### Entries shown

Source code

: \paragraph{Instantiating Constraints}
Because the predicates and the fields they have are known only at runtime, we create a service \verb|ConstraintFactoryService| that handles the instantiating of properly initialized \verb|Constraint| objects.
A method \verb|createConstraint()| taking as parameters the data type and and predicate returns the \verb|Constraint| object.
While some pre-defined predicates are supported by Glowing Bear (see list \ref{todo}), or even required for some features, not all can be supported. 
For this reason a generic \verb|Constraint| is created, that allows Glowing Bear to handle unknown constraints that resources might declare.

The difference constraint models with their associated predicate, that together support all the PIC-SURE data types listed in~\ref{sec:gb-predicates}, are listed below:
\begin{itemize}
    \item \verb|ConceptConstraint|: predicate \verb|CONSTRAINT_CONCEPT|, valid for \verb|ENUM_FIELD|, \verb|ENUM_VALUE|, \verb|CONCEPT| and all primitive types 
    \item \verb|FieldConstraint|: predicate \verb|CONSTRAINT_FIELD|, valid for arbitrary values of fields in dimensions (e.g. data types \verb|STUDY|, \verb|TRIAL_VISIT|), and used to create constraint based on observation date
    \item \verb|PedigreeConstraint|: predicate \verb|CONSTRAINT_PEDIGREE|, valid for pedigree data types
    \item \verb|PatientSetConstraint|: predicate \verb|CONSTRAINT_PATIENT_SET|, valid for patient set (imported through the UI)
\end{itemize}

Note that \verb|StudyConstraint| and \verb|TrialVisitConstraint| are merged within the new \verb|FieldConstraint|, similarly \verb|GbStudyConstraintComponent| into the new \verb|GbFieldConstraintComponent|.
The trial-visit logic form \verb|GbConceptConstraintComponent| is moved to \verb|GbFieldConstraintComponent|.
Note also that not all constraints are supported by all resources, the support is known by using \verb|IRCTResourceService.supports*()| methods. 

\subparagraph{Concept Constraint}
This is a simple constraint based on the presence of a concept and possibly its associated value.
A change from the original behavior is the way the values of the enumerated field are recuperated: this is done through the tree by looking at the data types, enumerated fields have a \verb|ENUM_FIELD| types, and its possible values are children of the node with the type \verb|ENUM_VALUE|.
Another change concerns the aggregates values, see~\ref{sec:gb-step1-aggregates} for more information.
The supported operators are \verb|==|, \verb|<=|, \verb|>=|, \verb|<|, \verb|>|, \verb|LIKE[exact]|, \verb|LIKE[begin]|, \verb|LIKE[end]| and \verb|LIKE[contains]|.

######
### Entries shown

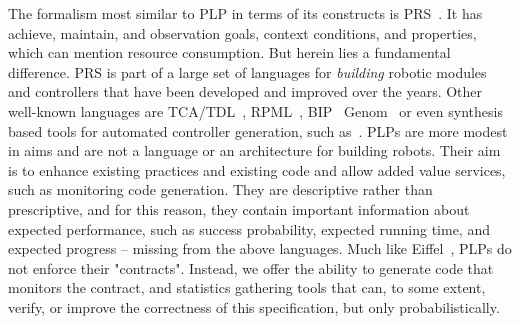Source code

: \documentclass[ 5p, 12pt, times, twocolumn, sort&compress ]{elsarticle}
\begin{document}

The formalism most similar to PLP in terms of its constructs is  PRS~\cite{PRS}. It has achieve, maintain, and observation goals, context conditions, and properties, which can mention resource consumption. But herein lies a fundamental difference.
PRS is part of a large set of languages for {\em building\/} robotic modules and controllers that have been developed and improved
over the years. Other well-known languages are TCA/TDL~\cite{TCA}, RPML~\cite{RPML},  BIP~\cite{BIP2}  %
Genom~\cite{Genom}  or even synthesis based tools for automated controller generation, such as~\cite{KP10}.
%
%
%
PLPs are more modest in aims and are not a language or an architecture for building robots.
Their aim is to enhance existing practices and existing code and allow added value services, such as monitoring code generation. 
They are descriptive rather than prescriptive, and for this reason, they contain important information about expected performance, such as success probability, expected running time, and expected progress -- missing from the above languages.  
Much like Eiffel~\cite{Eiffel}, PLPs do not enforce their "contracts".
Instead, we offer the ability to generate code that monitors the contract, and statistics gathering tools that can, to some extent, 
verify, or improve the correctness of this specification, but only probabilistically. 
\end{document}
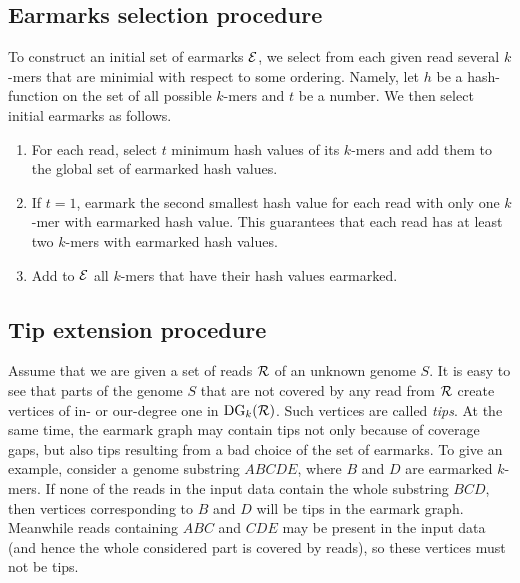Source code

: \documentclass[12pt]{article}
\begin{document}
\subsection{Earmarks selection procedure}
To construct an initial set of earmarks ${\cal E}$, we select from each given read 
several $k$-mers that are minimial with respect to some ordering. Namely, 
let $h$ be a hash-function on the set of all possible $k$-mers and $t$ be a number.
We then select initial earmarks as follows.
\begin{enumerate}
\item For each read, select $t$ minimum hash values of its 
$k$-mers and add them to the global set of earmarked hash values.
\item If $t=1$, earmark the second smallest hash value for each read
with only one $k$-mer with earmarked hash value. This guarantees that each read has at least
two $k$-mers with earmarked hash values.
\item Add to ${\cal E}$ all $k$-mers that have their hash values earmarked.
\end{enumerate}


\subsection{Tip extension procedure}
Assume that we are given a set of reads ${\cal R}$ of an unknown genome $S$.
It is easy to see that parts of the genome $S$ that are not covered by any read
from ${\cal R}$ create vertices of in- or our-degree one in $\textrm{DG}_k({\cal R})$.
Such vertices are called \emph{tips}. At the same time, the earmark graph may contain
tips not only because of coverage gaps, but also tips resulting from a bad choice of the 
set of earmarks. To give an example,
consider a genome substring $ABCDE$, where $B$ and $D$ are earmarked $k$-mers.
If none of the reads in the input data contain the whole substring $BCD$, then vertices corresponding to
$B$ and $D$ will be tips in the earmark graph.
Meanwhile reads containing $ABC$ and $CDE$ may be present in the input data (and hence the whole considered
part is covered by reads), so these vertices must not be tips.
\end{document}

######
### Entries shown

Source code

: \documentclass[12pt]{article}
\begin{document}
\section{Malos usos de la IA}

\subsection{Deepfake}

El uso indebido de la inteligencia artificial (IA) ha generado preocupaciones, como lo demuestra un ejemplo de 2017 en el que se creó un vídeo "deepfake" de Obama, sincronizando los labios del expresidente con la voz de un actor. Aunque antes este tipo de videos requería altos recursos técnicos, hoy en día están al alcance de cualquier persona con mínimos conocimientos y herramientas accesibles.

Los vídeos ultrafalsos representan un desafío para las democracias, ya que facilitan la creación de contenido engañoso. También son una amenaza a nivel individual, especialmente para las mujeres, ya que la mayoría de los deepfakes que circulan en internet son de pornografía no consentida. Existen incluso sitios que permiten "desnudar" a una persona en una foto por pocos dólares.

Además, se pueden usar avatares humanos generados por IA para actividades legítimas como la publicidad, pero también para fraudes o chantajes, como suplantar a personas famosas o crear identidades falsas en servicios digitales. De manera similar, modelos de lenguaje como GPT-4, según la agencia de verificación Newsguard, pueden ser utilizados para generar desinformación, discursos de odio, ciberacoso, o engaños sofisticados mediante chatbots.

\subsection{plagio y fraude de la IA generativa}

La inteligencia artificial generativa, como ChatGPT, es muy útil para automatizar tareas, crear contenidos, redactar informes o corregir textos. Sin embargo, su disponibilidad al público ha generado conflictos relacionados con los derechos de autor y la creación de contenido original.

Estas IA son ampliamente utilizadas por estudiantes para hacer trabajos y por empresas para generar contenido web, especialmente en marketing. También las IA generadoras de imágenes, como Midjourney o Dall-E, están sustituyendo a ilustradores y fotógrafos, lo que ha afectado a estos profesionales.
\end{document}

######

- **Instructions for the task**
Transcribe, exactly and without additions, the lines of the records above, beginning with the line that contains "It is easy to" and ending with the line that contains "the earmark graph.", both included.

- **Exercise output**
It is easy to see that parts of the genome $S$ that are not covered by any read
from ${\cal R}$ create vertices of in- or our-degree one in $\textrm{DG}_k({\cal R})$.
Such vertices are called \emph{tips}. At the same time, the earmark graph may contain
tips not only because of coverage gaps, but also tips resulting from a bad choice of the 
set of earmarks. To give an example,
consider a genome substring $ABCDE$, where $B$ and $D$ are earmarked $k$-mers.
If none of the reads in the input data contain the whole substring $BCD$, then vertices corresponding to
$B$ and $D$ will be tips in the earmark graph.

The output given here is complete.